### WORK INSTRUCTIONS
Within the records, which lines hold the string "Rocks"? Report each one by copying it.

### DATA SHOWN

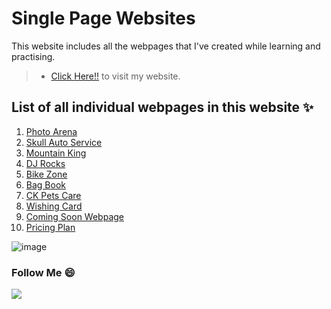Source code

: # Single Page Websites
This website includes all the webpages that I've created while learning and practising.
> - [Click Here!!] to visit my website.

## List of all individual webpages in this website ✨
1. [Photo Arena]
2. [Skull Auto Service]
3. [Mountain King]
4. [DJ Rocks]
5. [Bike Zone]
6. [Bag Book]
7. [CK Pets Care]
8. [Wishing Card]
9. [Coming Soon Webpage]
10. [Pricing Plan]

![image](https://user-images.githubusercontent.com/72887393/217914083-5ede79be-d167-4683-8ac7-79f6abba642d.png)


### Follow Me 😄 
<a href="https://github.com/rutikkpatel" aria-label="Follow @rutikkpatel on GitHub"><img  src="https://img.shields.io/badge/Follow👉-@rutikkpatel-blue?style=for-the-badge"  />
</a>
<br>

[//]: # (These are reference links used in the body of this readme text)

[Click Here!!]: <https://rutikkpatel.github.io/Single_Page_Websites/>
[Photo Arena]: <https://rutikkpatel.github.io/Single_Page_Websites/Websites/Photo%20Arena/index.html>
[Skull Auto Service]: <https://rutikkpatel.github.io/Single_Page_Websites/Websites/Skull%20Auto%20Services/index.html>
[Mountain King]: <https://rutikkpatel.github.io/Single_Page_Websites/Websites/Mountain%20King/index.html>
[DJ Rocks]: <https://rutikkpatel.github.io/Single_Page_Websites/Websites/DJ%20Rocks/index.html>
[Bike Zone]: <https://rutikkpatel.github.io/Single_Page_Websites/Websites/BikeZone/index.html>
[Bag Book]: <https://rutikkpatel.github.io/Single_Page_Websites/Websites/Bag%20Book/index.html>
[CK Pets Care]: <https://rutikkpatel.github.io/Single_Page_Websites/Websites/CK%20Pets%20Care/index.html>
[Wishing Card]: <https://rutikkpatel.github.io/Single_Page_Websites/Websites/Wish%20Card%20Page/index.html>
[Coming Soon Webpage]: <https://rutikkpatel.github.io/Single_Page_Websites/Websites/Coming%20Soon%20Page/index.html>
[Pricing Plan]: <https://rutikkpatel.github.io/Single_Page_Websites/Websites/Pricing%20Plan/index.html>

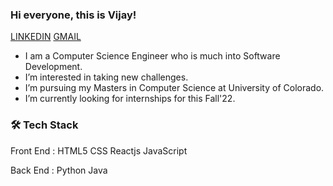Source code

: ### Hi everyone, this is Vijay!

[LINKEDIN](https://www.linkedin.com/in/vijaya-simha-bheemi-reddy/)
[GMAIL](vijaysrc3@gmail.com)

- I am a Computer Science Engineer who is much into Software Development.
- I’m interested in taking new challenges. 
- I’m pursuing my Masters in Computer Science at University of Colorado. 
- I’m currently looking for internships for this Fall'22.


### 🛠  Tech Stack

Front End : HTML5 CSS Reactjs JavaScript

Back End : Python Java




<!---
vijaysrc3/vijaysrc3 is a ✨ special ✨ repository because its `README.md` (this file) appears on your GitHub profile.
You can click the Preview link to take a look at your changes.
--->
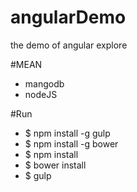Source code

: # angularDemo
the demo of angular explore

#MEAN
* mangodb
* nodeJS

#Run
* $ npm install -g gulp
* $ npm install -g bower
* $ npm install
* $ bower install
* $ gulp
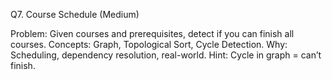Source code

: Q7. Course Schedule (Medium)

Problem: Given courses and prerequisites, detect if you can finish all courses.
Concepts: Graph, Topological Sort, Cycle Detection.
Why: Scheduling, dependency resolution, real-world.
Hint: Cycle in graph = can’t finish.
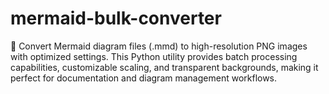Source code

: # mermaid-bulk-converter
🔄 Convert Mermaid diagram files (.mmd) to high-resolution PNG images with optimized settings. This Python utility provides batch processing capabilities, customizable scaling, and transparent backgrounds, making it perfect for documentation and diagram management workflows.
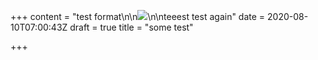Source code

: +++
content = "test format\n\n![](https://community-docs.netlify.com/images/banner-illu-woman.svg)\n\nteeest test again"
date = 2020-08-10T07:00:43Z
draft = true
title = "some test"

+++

### PROBLEM SOLUTION
4. [DJ Rocks]
[DJ Rocks]: <https://rutikkpatel.github.io/Single_Page_Websites/Websites/DJ%20Rocks/index.html>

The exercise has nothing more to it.